- _Exercise prompt_
One part of the entries below is wanted: the lines from the one containing "- ✅ **Deadline" through the one containing "## ⚠️ Known Limitations". Write those out exactly and nothing else.

- _Task input_
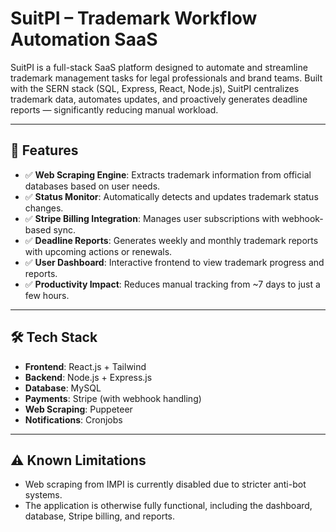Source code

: # SuitPI – Trademark Workflow Automation SaaS

SuitPI is a full-stack SaaS platform designed to automate and streamline trademark management tasks for legal professionals and brand teams. Built with the SERN stack (SQL, Express, React, Node.js), SuitPI centralizes trademark data, automates updates, and proactively generates deadline reports — significantly reducing manual workload.

---

## 🔧 Features

- ✅ **Web Scraping Engine**: Extracts trademark information from official databases based on user needs.
- ✅ **Status Monitor**: Automatically detects and updates trademark status changes.
- ✅ **Stripe Billing Integration**: Manages user subscriptions with webhook-based sync.
- ✅ **Deadline Reports**: Generates weekly and monthly trademark reports with upcoming actions or renewals.
- ✅ **User Dashboard**: Interactive frontend to view trademark progress and reports.
- ✅ **Productivity Impact**: Reduces manual tracking from ~7 days to just a few hours.

---

## 🛠️ Tech Stack

- **Frontend**: React.js + Tailwind
- **Backend**: Node.js + Express.js
- **Database**: MySQL
- **Payments**: Stripe (with webhook handling)
- **Web Scraping**: Puppeteer
- **Notifications**: Cronjobs

---

## ⚠️ Known Limitations

- Web scraping from IMPI is currently disabled due to stricter anti-bot systems.
- The application is otherwise fully functional, including the dashboard, database, Stripe billing, and reports.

- _Expected answer_
- ✅ **Deadline Reports**: Generates weekly and monthly trademark reports with upcoming actions or renewals.
- ✅ **User Dashboard**: Interactive frontend to view trademark progress and reports.
- ✅ **Productivity Impact**: Reduces manual tracking from ~7 days to just a few hours.

---

## 🛠️ Tech Stack

- **Frontend**: React.js + Tailwind
- **Backend**: Node.js + Express.js
- **Database**: MySQL
- **Payments**: Stripe (with webhook handling)
- **Web Scraping**: Puppeteer
- **Notifications**: Cronjobs

---

## ⚠️ Known Limitations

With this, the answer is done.